**Input records**.
+---+
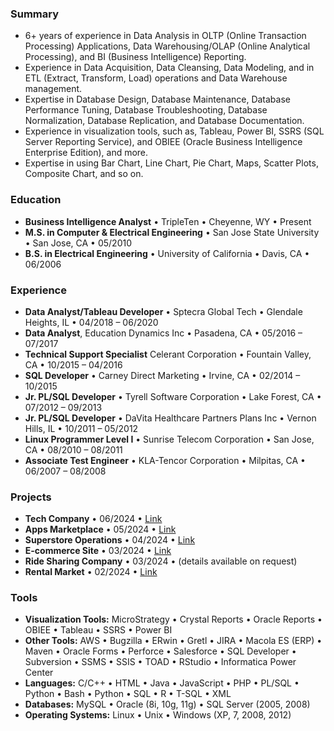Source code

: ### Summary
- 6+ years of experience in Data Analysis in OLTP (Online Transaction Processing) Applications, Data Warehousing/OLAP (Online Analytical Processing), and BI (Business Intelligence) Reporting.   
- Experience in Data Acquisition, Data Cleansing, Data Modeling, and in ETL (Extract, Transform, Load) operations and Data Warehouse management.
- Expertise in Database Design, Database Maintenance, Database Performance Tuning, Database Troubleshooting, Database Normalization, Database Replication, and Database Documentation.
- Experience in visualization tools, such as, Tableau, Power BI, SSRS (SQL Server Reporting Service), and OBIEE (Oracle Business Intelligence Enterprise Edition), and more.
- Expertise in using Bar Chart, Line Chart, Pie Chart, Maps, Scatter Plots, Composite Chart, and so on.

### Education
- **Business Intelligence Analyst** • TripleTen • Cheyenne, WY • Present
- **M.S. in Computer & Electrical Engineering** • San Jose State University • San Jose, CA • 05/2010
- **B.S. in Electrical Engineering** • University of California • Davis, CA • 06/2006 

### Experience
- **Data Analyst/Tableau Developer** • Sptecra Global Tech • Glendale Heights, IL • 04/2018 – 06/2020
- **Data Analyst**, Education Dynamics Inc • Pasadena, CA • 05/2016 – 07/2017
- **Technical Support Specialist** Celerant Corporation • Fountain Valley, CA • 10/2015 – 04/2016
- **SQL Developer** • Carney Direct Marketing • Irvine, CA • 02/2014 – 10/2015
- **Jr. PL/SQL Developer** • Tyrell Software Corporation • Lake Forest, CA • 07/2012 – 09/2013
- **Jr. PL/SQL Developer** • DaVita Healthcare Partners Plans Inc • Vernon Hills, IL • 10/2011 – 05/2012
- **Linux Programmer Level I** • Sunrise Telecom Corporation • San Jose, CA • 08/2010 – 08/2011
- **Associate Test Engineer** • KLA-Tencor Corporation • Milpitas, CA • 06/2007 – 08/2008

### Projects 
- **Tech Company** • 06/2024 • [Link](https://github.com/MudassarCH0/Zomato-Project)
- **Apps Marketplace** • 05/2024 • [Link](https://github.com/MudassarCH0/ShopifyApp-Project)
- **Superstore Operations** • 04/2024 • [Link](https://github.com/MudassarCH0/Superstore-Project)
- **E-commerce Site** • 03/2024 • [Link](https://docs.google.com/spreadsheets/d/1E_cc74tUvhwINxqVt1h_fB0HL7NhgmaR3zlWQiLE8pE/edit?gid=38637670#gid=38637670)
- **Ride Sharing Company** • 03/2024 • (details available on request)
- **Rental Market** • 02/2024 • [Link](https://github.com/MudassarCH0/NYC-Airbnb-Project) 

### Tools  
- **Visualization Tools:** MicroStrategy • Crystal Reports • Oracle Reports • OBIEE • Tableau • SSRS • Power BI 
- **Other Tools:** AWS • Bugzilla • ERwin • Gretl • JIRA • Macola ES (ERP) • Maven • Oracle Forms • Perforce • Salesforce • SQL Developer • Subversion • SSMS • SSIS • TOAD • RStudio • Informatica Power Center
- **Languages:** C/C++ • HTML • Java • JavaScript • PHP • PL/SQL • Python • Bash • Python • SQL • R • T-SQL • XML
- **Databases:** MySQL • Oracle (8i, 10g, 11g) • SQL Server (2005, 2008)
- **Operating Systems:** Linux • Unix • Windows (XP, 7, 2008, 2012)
+---+
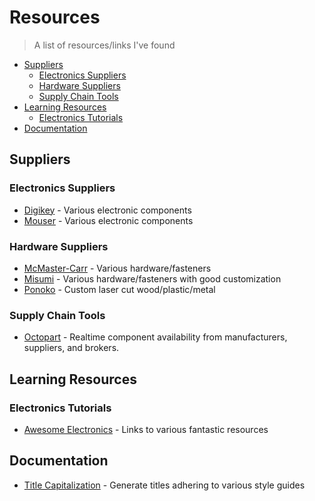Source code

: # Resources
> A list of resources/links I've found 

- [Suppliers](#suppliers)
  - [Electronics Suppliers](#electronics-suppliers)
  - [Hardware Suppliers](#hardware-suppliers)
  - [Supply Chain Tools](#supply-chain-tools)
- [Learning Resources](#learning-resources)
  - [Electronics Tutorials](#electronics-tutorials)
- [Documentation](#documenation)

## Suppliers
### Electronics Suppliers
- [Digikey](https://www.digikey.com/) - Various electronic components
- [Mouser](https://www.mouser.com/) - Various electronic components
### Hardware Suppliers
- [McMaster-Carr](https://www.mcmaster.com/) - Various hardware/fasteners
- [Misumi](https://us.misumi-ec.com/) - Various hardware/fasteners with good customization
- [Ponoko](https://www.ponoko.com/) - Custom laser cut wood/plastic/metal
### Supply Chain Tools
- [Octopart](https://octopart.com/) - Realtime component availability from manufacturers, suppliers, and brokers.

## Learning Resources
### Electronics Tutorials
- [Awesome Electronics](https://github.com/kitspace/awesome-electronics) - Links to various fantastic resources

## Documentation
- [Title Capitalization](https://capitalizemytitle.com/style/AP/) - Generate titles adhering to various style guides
+---+
**What the exercise asks**. Looking at the entries above, work out how many lines contain the word "Learning", then reply with only that figure.

**Finished exercise**. 2